Now, of course, we're drowning in Japanese media. Hell, I have stuff I've physically purchased that I've yet to fully tear into - the last Ultima manga; three Mystic Ark manga. Nowadays, it's less a question of "Can you find it?" and more one of "Do you care enough to fork over the money for shipping?" (Stuff I'd like to pick up if I had the spare change: The Silent Hill 4 complete official guide (there's an incomplete version released earlier that apparently doesn't have as much background info); Clock Tower 3 drama CDs, where the heroine's mother faces off against an old-school Scissorman (though they're probably uploaded somewhere); various Angelique song compilations.) There're still a few things, though, that I don't own for lack of availability rather than lack of money or interest:

- There was a serialized manga for Clock Tower: The Struggle Within/Ghost Head published in some magazine at the time of the game's release that was never issued in tankoubon form. The game's notorious for being lousy, but its tale of a reticent heroine who is occasionally possessed by or has the alternate personality of a brusque, foul-mouthed serial killer is intriguing, and I'd like to see it done right. The drama CDs, narrated by the girl and attributing her personality change solely to mental illness, were effective in the way of a good Twilight Zone episode.

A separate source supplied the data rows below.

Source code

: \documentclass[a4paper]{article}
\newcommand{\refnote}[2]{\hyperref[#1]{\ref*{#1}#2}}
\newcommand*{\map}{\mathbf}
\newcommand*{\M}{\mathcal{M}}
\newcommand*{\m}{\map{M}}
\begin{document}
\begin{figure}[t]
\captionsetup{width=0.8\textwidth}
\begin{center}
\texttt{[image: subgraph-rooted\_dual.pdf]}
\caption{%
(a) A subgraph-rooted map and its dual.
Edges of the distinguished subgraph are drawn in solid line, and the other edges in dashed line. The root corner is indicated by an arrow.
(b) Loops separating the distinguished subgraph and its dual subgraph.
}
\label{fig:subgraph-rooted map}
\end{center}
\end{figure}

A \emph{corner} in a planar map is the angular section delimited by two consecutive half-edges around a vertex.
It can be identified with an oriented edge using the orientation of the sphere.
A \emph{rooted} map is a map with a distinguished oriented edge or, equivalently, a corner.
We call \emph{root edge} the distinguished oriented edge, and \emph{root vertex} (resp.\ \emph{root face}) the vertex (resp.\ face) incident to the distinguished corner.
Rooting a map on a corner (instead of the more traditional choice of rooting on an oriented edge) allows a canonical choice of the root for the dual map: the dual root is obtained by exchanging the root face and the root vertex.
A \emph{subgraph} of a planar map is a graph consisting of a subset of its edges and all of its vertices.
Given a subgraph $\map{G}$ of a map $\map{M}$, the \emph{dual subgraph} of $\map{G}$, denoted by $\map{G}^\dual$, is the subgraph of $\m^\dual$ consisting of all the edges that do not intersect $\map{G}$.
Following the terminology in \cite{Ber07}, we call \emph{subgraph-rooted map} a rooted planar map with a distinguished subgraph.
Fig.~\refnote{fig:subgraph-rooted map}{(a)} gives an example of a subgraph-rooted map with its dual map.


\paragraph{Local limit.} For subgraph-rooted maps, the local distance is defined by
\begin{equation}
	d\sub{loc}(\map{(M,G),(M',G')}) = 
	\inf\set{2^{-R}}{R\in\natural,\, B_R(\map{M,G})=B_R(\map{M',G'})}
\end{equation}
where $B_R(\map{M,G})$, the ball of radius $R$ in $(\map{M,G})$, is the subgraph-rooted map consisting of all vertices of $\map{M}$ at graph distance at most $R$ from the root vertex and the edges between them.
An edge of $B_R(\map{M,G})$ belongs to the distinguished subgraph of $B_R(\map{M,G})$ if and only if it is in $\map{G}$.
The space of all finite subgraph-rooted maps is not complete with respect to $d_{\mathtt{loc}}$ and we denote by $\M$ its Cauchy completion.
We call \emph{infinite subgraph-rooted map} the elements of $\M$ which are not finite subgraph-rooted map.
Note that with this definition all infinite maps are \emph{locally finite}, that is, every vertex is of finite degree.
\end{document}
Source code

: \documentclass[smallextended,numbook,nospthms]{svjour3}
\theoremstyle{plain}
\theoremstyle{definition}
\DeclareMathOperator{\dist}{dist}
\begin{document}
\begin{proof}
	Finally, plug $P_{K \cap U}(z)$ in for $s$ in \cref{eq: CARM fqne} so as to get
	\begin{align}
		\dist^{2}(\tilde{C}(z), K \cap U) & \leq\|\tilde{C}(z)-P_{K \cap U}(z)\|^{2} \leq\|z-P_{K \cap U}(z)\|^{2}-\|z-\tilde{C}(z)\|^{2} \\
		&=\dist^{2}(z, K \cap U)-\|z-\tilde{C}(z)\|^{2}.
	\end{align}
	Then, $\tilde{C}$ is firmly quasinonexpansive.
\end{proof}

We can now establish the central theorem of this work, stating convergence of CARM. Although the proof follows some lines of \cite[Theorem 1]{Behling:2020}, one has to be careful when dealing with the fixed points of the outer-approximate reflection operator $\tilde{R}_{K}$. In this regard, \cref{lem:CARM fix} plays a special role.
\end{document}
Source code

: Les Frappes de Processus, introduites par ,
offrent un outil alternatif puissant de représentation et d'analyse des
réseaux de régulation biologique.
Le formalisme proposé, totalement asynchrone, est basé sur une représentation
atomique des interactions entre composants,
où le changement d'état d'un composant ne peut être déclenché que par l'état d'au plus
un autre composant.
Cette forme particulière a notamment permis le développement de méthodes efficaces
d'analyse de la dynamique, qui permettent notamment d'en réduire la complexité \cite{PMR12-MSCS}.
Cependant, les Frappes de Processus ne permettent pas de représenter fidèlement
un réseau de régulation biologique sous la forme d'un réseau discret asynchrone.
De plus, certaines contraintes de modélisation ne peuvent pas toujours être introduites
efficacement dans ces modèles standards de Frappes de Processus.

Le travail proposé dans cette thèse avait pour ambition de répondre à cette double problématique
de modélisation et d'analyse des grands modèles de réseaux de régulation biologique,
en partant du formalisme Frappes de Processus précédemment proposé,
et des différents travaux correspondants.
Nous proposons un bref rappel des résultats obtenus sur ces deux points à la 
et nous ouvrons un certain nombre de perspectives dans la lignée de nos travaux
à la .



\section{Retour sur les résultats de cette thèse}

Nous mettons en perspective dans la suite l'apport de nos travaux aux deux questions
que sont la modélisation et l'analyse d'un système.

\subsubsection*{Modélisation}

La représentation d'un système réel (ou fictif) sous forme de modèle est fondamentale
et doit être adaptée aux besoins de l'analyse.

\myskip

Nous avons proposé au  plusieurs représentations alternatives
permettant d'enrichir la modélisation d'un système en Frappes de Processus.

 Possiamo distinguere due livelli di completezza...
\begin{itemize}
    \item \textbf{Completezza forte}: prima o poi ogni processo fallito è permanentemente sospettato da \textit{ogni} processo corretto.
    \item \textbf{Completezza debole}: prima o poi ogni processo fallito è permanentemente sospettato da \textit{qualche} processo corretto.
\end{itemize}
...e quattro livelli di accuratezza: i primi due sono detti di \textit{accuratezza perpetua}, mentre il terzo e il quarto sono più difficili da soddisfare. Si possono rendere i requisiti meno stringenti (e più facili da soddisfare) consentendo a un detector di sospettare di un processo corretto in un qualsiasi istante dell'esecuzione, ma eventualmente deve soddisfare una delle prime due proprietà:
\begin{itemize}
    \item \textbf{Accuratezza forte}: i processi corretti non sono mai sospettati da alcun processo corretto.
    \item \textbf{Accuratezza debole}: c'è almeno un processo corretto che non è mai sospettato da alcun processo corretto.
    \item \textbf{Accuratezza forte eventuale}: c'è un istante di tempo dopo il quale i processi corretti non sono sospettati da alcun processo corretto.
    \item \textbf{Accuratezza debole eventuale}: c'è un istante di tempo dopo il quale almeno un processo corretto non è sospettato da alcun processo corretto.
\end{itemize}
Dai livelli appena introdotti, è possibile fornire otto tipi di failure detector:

- I've been looking for the original magazine publications of Vheen Hikuusen in Shounen Ace and Asuka DX, but finding old phone-book manga magazines from fifteen years ago isn't an easy task. I've tracked down only the first half of KSK, in which little was changed (off the top of my head, Ghaleon's voice doesn't pique (i.e. his dialogue balloon isn't cracked) when replying "An answer?" to Morris in his office, and that's it). It's the second half in which stuff was changed via the ending being expanded, and it's TnK that had a good number of panels redrawn or replaced. It's not a big thing, but I am obsessive about that book, after all.

- Speaking of Funato, it would be nifty to pick up some of the sticker sheets and whatnot from Funato's early doujin days. I have a few sheets of doujin stationery and a few doujins for some Dragon Quest games I've never played. I'd like to see her Phantasy Star stuff, though.

- This isn't a specific item per se, but the topic does bring to mind a huge stack of Lunar doujinshi that was on Yahoo Japan a few years ago - about twenty books, which was twenty more doujins than had been offered for the entire year then to date. This was in the days before Shopping Mall Japan do-it-yourself bidding systems, so I sent an e-mail to the deputy bidder with whom I was dealing at the time asking for a bid of $200 to be put in. I loaded the auction first thing when I got up the next morning and was delighted to find it had closed well below that...then devastated when I scrolled down and found my deputy bidder wasn't the winner. He'd forgotten to put the bid in. The poor guy was really apologetic about it, and there was no way I could get mad at him, but...dang it, I still think about that and wince. (I think I have only about five paper Lunar doujin, most really short and/or not drawn that well. Some of the older artists have put their entire doujins up on Pixiv, for which I'm grateful. Still...damn, damn, damn.)

- More Lunar misses: There were also settei sheets for the characters of Silver Star Story (the type that're phtocopied and cheaply bound together, then passed out among a game design staff so they have references for character designs) that sold for the equivalent of $50 a long while back on Y!J. I didn't get them because they didn't seem to offer any art that wasn't published in the 100% Newtype mook, but I really should've bit the bullet just to confirm. (I did end up getting the Magical School LUNAR! settei bunch, which save for a couple merboy designs didn't have anything exciting or new.)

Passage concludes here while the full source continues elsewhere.